By DoD News
By Lisa Ferdinando
As the chairman of the Joint Chiefs of Staff attended briefings at the U.S. Air Force’s 438th Air Expeditionary Wing at Kabul International Airport here, a special delivery arrived for the Afghan air force.
Five new MD-530 Cayuse Warrior helicopters were wheeled off a C-17 Globemaster III transport from Joint Base Lewis-McChord, Washington. The attack helicopters were moved into position where Marine Corps Gen. Joe Dunford would soon inspect those and other aircraft used by Afghan forces in the fight against the Taliban.
Air Force Lt. Col. James Detweiler, the 438th Air Expeditionary Advisory Group deputy commander, said the 438th Air Expeditionary Wing/ Train, Advise, Assist Command-Air is supporting a functional, capable and sustainable Afghan air force. “It takes quite a while to build an air force, especially when you’re trying to almost build it from scratch,” he said. With the latest delivery, the Afghan air force has 23 MD-530s.
An objective of the training mission is to teach the Afghans how to integrate the air power with other air assets and ground forces, he said. While U.S. pilots are fully trained before undertaking a mission, the Afghan forces are training while executing combat missions, Detweiler said, adding that the Afghan forces are resilient and eager to learn.
“It’s really impressive to watch them work and continue to move through the problem sets and continue training, continue flying combat operations all at the same time,” he said.
Dunford Hails Aviation as ‘Asymmetric Advantage’
Air power, both from the United States and the burgeoning Afghan air force, is a critical element in the fight against the Taliban, Dunford told reporters. “Aviation for the Afghan security forces is an asymmetric advantage for the Afghan security forces,” he said on his plane after concluding the July 14-17 visit to Afghanistan. “I think that is what’s going to allow them to continue to maintain momentum this year.” A priority of the trip, he pointed out, was to see the Afghan air force and talk about recapitalizing the Afghan air force, which he described as a “major combat multiplier.”

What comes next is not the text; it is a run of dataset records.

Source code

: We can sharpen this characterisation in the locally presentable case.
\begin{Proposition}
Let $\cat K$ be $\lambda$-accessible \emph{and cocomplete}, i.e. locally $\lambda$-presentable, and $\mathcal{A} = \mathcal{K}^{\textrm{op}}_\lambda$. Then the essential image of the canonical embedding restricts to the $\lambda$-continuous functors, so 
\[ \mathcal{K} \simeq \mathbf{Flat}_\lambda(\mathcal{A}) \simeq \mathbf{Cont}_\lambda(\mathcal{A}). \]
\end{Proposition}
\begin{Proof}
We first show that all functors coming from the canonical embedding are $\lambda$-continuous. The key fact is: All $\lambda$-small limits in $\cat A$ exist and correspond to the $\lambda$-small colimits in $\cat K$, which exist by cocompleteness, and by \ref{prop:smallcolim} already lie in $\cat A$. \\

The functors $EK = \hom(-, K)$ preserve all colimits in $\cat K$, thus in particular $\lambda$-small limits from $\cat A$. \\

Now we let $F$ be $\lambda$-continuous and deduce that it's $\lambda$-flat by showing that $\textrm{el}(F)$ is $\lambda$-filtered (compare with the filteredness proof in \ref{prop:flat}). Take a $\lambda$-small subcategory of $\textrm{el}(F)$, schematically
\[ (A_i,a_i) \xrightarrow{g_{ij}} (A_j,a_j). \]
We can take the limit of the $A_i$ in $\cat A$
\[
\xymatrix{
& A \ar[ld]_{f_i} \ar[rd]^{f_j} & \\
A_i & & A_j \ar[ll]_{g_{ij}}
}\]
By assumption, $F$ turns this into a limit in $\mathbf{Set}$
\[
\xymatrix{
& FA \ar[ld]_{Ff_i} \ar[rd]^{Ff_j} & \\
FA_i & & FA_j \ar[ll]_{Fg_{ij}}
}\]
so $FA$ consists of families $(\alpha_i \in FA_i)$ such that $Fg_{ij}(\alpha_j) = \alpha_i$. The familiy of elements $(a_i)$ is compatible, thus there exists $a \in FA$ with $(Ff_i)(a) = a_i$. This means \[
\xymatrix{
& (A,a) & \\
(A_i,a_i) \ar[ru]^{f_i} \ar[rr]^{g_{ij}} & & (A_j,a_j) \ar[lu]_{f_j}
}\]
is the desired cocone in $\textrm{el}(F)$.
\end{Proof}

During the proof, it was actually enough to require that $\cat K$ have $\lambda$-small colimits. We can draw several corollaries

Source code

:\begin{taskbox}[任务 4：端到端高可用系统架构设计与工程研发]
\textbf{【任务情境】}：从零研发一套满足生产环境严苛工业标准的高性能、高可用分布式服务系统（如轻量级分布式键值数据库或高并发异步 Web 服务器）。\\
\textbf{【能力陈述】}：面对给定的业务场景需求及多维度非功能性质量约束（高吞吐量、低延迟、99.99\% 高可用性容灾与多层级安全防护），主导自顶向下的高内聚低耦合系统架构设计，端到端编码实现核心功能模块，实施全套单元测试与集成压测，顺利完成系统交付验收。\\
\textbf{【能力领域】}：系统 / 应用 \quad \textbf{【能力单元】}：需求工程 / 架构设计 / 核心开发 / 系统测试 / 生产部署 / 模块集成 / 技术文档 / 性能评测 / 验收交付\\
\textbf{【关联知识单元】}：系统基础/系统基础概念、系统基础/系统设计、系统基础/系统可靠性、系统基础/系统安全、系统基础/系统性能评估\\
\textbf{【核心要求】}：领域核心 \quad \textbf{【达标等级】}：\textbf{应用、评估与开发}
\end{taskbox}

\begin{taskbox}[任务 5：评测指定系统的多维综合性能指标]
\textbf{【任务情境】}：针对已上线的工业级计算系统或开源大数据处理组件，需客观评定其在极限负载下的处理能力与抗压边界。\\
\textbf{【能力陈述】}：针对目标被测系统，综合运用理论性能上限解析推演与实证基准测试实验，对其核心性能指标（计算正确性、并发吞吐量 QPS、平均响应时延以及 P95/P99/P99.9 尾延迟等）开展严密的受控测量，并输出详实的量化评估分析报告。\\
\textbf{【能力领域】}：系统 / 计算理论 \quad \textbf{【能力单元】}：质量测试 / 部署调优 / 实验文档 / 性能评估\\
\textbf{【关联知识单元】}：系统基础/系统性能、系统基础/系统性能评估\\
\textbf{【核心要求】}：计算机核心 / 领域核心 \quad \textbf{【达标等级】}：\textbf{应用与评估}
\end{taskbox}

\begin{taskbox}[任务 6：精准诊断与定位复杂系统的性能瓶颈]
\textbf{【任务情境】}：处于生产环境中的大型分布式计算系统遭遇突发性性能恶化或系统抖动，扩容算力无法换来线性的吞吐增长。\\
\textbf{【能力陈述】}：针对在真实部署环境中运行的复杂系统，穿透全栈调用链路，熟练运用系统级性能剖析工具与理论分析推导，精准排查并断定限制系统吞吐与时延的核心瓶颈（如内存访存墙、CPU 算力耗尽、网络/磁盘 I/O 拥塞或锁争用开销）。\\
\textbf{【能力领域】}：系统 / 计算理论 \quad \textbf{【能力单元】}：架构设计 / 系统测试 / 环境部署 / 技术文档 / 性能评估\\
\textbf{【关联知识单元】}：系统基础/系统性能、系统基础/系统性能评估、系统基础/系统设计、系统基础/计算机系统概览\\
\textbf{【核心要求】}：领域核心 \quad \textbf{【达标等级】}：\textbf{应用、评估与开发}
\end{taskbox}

Aircraft in Afghanistan’s fleet include C-130s and A-29s, while the United States can provide a variety of air support, including with unmanned aerial vehicles, fixed-wing aircraft, helicopters, reconnaissance flights, and lift for resupply, military officials said.
In an interview at Resolute Support headquarters, Army Maj. Gen. Richard Kaiser reiterated the process in building an air force, but said the Afghans are doing well and have proven very effective. Kaiser is the commander of Combined Security Transition Command Afghanistan and Resolute Support’s deputy chief of staff for security assistance.
He welcomed the delivery of the five MD-530s, saying those helicopters are another element in building a strong air force for Afghanistan. “The ability for the Afghans to have an air force that they can look at [and] rely upon has absolutely built their confidence up,” Kaiser said.
The increased capabilities of the Afghan forces, coupled with a renewed international commitment to Afghanistan, have encouraged the Afghan people and the security forces, said Army Gen. John W. Nicholson, the commander of Resolute Support and U.S. Forces Afghanistan, who spoke in a separate interview here.
“The ability to help the Afghan security forces when they are on the offense is really where we want to be,” Nicholson explained, “because when they have the initiative, when they’re on the offense, when they’re taking the fight to the enemy, that’s how they are going to be successful.”
The general expressed confidence in the future of Afghanistan: “I think we’re on a positive trajectory going forward,” he said.